Tiny Emerald Ash Borers (they are only 1/2″ long or about the diameter of a penny) have killed millions of ash trees since they were discovered in Michigan in 2002. The beetles in their larval form disrupt the flow of nutrients beneath the bark. Over time, they kill the tree. I believe I first became aware about the threat at our Missouri State Fair in 2012. We encourage and support a high degree of diversity for tree planting in our forest as a hedge against any potential insect infestation. In July 2008, a small Emerald Ash Borer infestation was discovered at a Wappapello Lake campground. That discovery put the potential threat in a nearby county to our own forest. Since then, the beetle has been detected in several other areas in the state.
Because the insect is a serious problem in states where it has been identified, concerned citizens and officials have looked for all the possible methods they might employ to eradicate the Emerald Ash Borer that is killing ash trees. Enter natural enemies of the Emerald Ash Borers. These include predaceous and parasitic insects and insect-pathogenic fungi. With the help of bird-watchers, researchers used information from Cornell University’s Project FeederWatch (for which my late mother in law was a long-time volunteer) and the US Forest Service to identify that the Red-bellied, Hairy and Downy Woodpeckers and the White-breasted Nuthatch populations grew in areas of known Emerald Ash Borer infestations. This was not an impact caused by birds migrating into the area but a result of local birds flourishing and successfully rearing families because they had happily discovered an abundant new food source. Fortunately, BOTH bird species are natives here in our Missouri forest and that is reassuring for our own ability to come through the latest threat with our forest still in a good condition.

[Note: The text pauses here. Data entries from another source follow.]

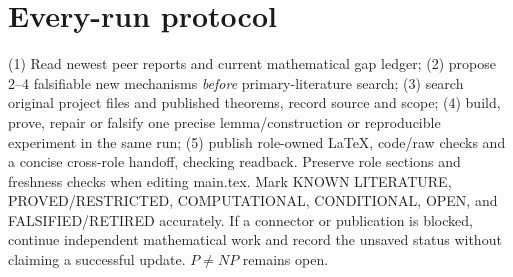\documentclass[11pt]{article}
\begin{document}
\section*{Every-run protocol}
(1) Read newest peer reports and current mathematical gap ledger; (2) propose 2--4 falsifiable new mechanisms \emph{before} primary-literature search; (3) search original project files and published theorems, record source and scope; (4) build, prove, repair or falsify one precise lemma/construction or reproducible experiment in the same run; (5) publish role-owned LaTeX, code/raw checks and a concise cross-role handoff, checking readback. Preserve role sections and freshness checks when editing main.tex. Mark KNOWN LITERATURE, PROVED/RESTRICTED, COMPUTATIONAL, CONDITIONAL, OPEN, and FALSIFIED/RETIRED accurately. If a connector or publication is blocked, continue independent mathematical work and record the unsaved status without claiming a successful update. $P\ne NP$ remains open.
\end{document}
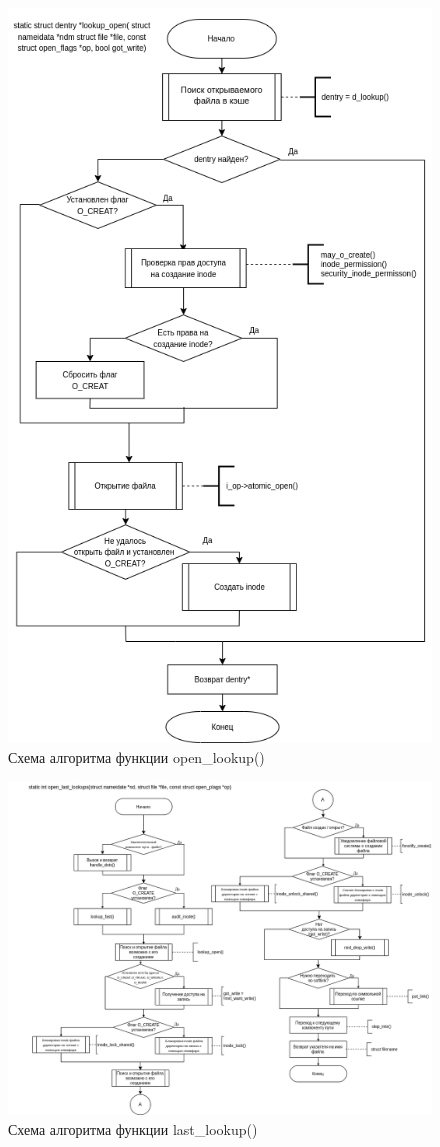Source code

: \begin{figure}[H]
	\centering
	\includegraphics[scale=0.6]{assets/open-lookup_open.drawio.png}
	\caption{Схема алгоритма функции open\_lookup()}
\end{figure}

\begin{figure}[H]
	\centering
	\includegraphics[scale=0.45]{assets/open-open_last_lookups.drawio.png}
	\caption{Схема алгоритма функции last\_lookup()}
\end{figure}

According to Walter D Koenig from Cornell’s Lab of Ornithology, the birds “can depredate quite a surprisingly high percentage of Emerald Ash Borer larvae in some forests” but that “It’s unlikely that this would be enough to stop the invasion, but it could certainly slow it down, at least in some areas.” We should not discount the tenacity of the most predaceous species on our planet, human beings, to continue to look for every way possible to turn back the tide of the latest invasive species to drawn our concern.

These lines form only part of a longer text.